Dataset records »
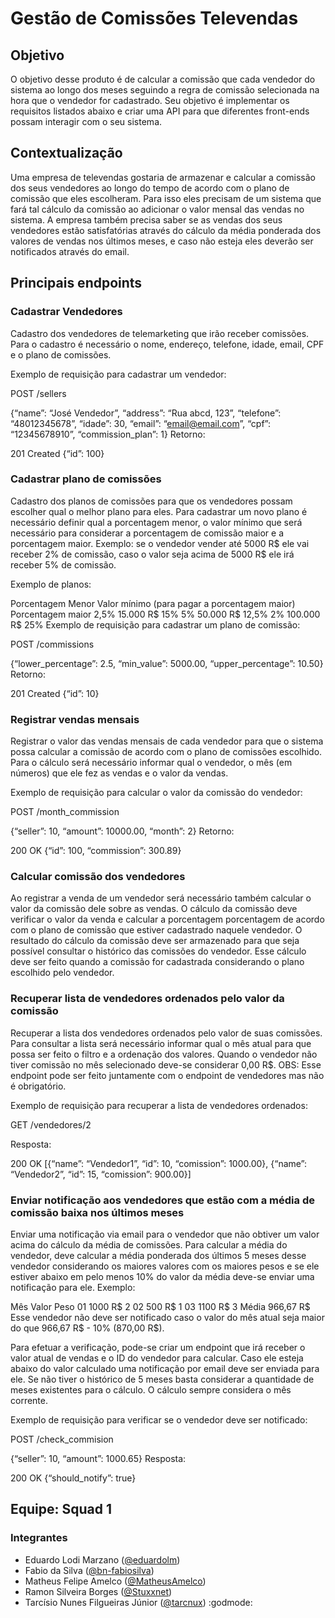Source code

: # Gestão de Comissões Televendas
## Objetivo
O objetivo desse produto é de calcular a comissão que cada vendedor do sistema ao longo dos meses seguindo a regra de comissão selecionada na hora que o vendedor for cadastrado. Seu objetivo é implementar os requisitos listados abaixo e criar uma API para que diferentes front-ends possam interagir com o seu sistema.

## Contextualização
Uma empresa de televendas gostaria de armazenar e calcular a comissão dos seus vendedores ao longo do tempo de acordo com o plano de comissão que eles escolheram. Para isso eles precisam de um sistema que fará tal cálculo da comissão ao adicionar o valor mensal das vendas no sistema. A empresa também precisa saber se as vendas dos seus vendedores estão satisfatórias através do cálculo da média ponderada dos valores de vendas nos últimos meses, e caso não esteja eles deverão ser notificados através do email.

## Principais endpoints
### Cadastrar Vendedores
Cadastro dos vendedores de telemarketing que irão receber comissões. Para o cadastro é necessário o nome, endereço, telefone, idade, email, CPF e o plano de comissões.

Exemplo de requisição para cadastrar um vendedor:

POST /sellers

{“name”: “José Vendedor”, “address”: “Rua abcd, 123”, “telefone”: “48012345678”, “idade”: 30, “email”: “email@email.com”, “cpf”: “12345678910”, “commission_plan”: 1}
Retorno:

201 Created
{“id”: 100}

### Cadastrar plano de comissões
Cadastro dos planos de comissões para que os vendedores possam escolher qual o melhor plano para eles. Para cadastrar um novo plano é necessário definir qual a porcentagem menor, o valor mínimo que será necessário para considerar a porcentagem de comissão maior e a porcentagem maior. Exemplo: se o vendedor vender até 5000 R$ ele vai receber 2% de comissão, caso o valor seja acima de 5000 R$ ele irá receber 5% de comissão.

Exemplo de planos:

Porcentagem Menor	Valor mínimo (para pagar a porcentagem maior)	Porcentagem maior
2,5%	15.000 R$	15%
5%	50.000 R$	12,5%
2%	100.000 R$	25%
Exemplo de requisição para cadastrar um plano de comissão:

POST /commissions

{“lower_percentage”: 2.5, “min_value”: 5000.00, “upper_percentage”: 10.50}
Retorno:

201 Created
{“id”: 10}

### Registrar vendas mensais
Registrar o valor das vendas mensais de cada vendedor para que o sistema possa calcular a comissão de acordo com o plano de comissões escolhido. Para o cálculo será necessário informar qual o vendedor, o mês (em números) que ele fez as vendas e o valor da vendas.

Exemplo de requisição para calcular o valor da comissão do vendedor:

POST /month_commission

{“seller”: 10, “amount”: 10000.00, “month”: 2}
Retorno:

200 OK
{“id”: 100, “commission”: 300.89}

### Calcular comissão dos vendedores
Ao registrar a venda de um vendedor será necessário também calcular o valor da comissão dele sobre as vendas. O cálculo da comissão deve verificar o valor da venda e calcular a porcentagem porcentagem de acordo com o plano de comissão que estiver cadastrado naquele vendedor. O resultado do cálculo da comissão deve ser armazenado para que seja possível consultar o histórico das comissões do vendedor. Esse cálculo deve ser feito quando a comissão for cadastrada considerando o plano escolhido pelo vendedor.

### Recuperar lista de vendedores ordenados pelo valor da comissão
Recuperar a lista dos vendedores ordenados pelo valor de suas comissões. Para consultar a lista será necessário informar qual o mês atual para que possa ser feito o filtro e a ordenação dos valores. Quando o vendedor não tiver comissão no mês selecionado deve-se considerar 0,00 R$. OBS: Esse endpoint pode ser feito juntamente com o endpoint de vendedores mas não é obrigatório.

Exemplo de requisição para recuperar a lista de vendedores ordenados:

GET /vendedores/2

Resposta:

200 OK
[{“name”: “Vendedor1”, “id”: 10, “comission”: 1000.00}, {“name”: “Vendedor2”, “id”: 15, “comission”: 900.00}]

### Enviar notificação aos vendedores que estão com a média de comissão baixa nos últimos meses
Enviar uma notificação via email para o vendedor que não obtiver um valor acima do cálculo da média de comissões. Para calcular a média do vendedor, deve calcular a média ponderada dos últimos 5 meses desse vendedor considerando os maiores valores com os maiores pesos e se ele estiver abaixo em pelo menos 10% do valor da média deve-se enviar uma notificação para ele. Exemplo:

Mês	Valor	Peso
01	1000 R$	2
02	500 R$	1
03	1100 R$	3
Média	966,67 R$
Esse vendedor não deve ser notificado caso o valor do mês atual seja maior do que 966,67 R$ - 10% (870,00 R$).

Para efetuar a verificação, pode-se criar um endpoint que irá receber o valor atual de vendas e o ID do vendedor para calcular. Caso ele esteja abaixo do valor calculado uma notificação por email deve ser enviada para ele. Se não tiver o histórico de 5 meses basta considerar a quantidade de meses existentes para o cálculo. O cálculo sempre considera o mês corrente.

Exemplo de requisição para verificar se o vendedor deve ser notificado:

POST /check_commision

{“seller”: 10, “amount”: 1000.65}
Resposta:

200 OK
{“should_notify”: true}
## Equipe: Squad 1

### Integrantes
* Eduardo Lodi Marzano ([@eduardolm](https://github.com/eduardolm))
* Fabio da Silva ([@bn-fabiosilva](https://github.com/bn-fabiosilva))
* Matheus Felipe Amelco ([@MatheusAmelco](https://github.com/MatheusAmelco))
* Ramon Silveira Borges ([@Stuxxnet](https://github.com/StuxxNet))
* Tarcísio Nunes Filgueiras Júnior ([@tarcnux](https://github.com/tarcnux)) :godmode:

Task statement » Copy out the lines above in full and unaltered, apart from the pictures.

Solution below »
Source code

: # Gestão de Comissões Televendas
## Objetivo
O objetivo desse produto é de calcular a comissão que cada vendedor do sistema ao longo dos meses seguindo a regra de comissão selecionada na hora que o vendedor for cadastrado. Seu objetivo é implementar os requisitos listados abaixo e criar uma API para que diferentes front-ends possam interagir com o seu sistema.

## Contextualização
Uma empresa de televendas gostaria de armazenar e calcular a comissão dos seus vendedores ao longo do tempo de acordo com o plano de comissão que eles escolheram. Para isso eles precisam de um sistema que fará tal cálculo da comissão ao adicionar o valor mensal das vendas no sistema. A empresa também precisa saber se as vendas dos seus vendedores estão satisfatórias através do cálculo da média ponderada dos valores de vendas nos últimos meses, e caso não esteja eles deverão ser notificados através do email.

## Principais endpoints
### Cadastrar Vendedores
Cadastro dos vendedores de telemarketing que irão receber comissões. Para o cadastro é necessário o nome, endereço, telefone, idade, email, CPF e o plano de comissões.

Exemplo de requisição para cadastrar um vendedor:

POST /sellers

{“name”: “José Vendedor”, “address”: “Rua abcd, 123”, “telefone”: “48012345678”, “idade”: 30, “email”: “email@email.com”, “cpf”: “12345678910”, “commission_plan”: 1}
Retorno:

201 Created
{“id”: 100}

### Cadastrar plano de comissões
Cadastro dos planos de comissões para que os vendedores possam escolher qual o melhor plano para eles. Para cadastrar um novo plano é necessário definir qual a porcentagem menor, o valor mínimo que será necessário para considerar a porcentagem de comissão maior e a porcentagem maior. Exemplo: se o vendedor vender até 5000 R$ ele vai receber 2% de comissão, caso o valor seja acima de 5000 R$ ele irá receber 5% de comissão.

Exemplo de planos:

Porcentagem Menor	Valor mínimo (para pagar a porcentagem maior)	Porcentagem maior
2,5%	15.000 R$	15%
5%	50.000 R$	12,5%
2%	100.000 R$	25%
Exemplo de requisição para cadastrar um plano de comissão:

POST /commissions

{“lower_percentage”: 2.5, “min_value”: 5000.00, “upper_percentage”: 10.50}
Retorno:

201 Created
{“id”: 10}

### Registrar vendas mensais
Registrar o valor das vendas mensais de cada vendedor para que o sistema possa calcular a comissão de acordo com o plano de comissões escolhido. Para o cálculo será necessário informar qual o vendedor, o mês (em números) que ele fez as vendas e o valor da vendas.

Exemplo de requisição para calcular o valor da comissão do vendedor:

POST /month_commission

{“seller”: 10, “amount”: 10000.00, “month”: 2}
Retorno:

200 OK
{“id”: 100, “commission”: 300.89}

### Calcular comissão dos vendedores
Ao registrar a venda de um vendedor será necessário também calcular o valor da comissão dele sobre as vendas. O cálculo da comissão deve verificar o valor da venda e calcular a porcentagem porcentagem de acordo com o plano de comissão que estiver cadastrado naquele vendedor. O resultado do cálculo da comissão deve ser armazenado para que seja possível consultar o histórico das comissões do vendedor. Esse cálculo deve ser feito quando a comissão for cadastrada considerando o plano escolhido pelo vendedor.

### Recuperar lista de vendedores ordenados pelo valor da comissão
Recuperar a lista dos vendedores ordenados pelo valor de suas comissões. Para consultar a lista será necessário informar qual o mês atual para que possa ser feito o filtro e a ordenação dos valores. Quando o vendedor não tiver comissão no mês selecionado deve-se considerar 0,00 R$. OBS: Esse endpoint pode ser feito juntamente com o endpoint de vendedores mas não é obrigatório.

Exemplo de requisição para recuperar a lista de vendedores ordenados:

GET /vendedores/2

Resposta:

200 OK
[{“name”: “Vendedor1”, “id”: 10, “comission”: 1000.00}, {“name”: “Vendedor2”, “id”: 15, “comission”: 900.00}]

### Enviar notificação aos vendedores que estão com a média de comissão baixa nos últimos meses
Enviar uma notificação via email para o vendedor que não obtiver um valor acima do cálculo da média de comissões. Para calcular a média do vendedor, deve calcular a média ponderada dos últimos 5 meses desse vendedor considerando os maiores valores com os maiores pesos e se ele estiver abaixo em pelo menos 10% do valor da média deve-se enviar uma notificação para ele. Exemplo:

Mês	Valor	Peso
01	1000 R$	2
02	500 R$	1
03	1100 R$	3
Média	966,67 R$
Esse vendedor não deve ser notificado caso o valor do mês atual seja maior do que 966,67 R$ - 10% (870,00 R$).

Para efetuar a verificação, pode-se criar um endpoint que irá receber o valor atual de vendas e o ID do vendedor para calcular. Caso ele esteja abaixo do valor calculado uma notificação por email deve ser enviada para ele. Se não tiver o histórico de 5 meses basta considerar a quantidade de meses existentes para o cálculo. O cálculo sempre considera o mês corrente.

Exemplo de requisição para verificar se o vendedor deve ser notificado:

POST /check_commision

{“seller”: 10, “amount”: 1000.65}
Resposta:

200 OK
{“should_notify”: true}
## Equipe: Squad 1

### Integrantes
* Eduardo Lodi Marzano ([@eduardolm](https://github.com/eduardolm))
* Fabio da Silva ([@bn-fabiosilva](https://github.com/bn-fabiosilva))
* Matheus Felipe Amelco ([@MatheusAmelco](https://github.com/MatheusAmelco))
* Ramon Silveira Borges ([@Stuxxnet](https://github.com/StuxxNet))
* Tarcísio Nunes Filgueiras Júnior ([@tarcnux](https://github.com/tarcnux)) :godmode:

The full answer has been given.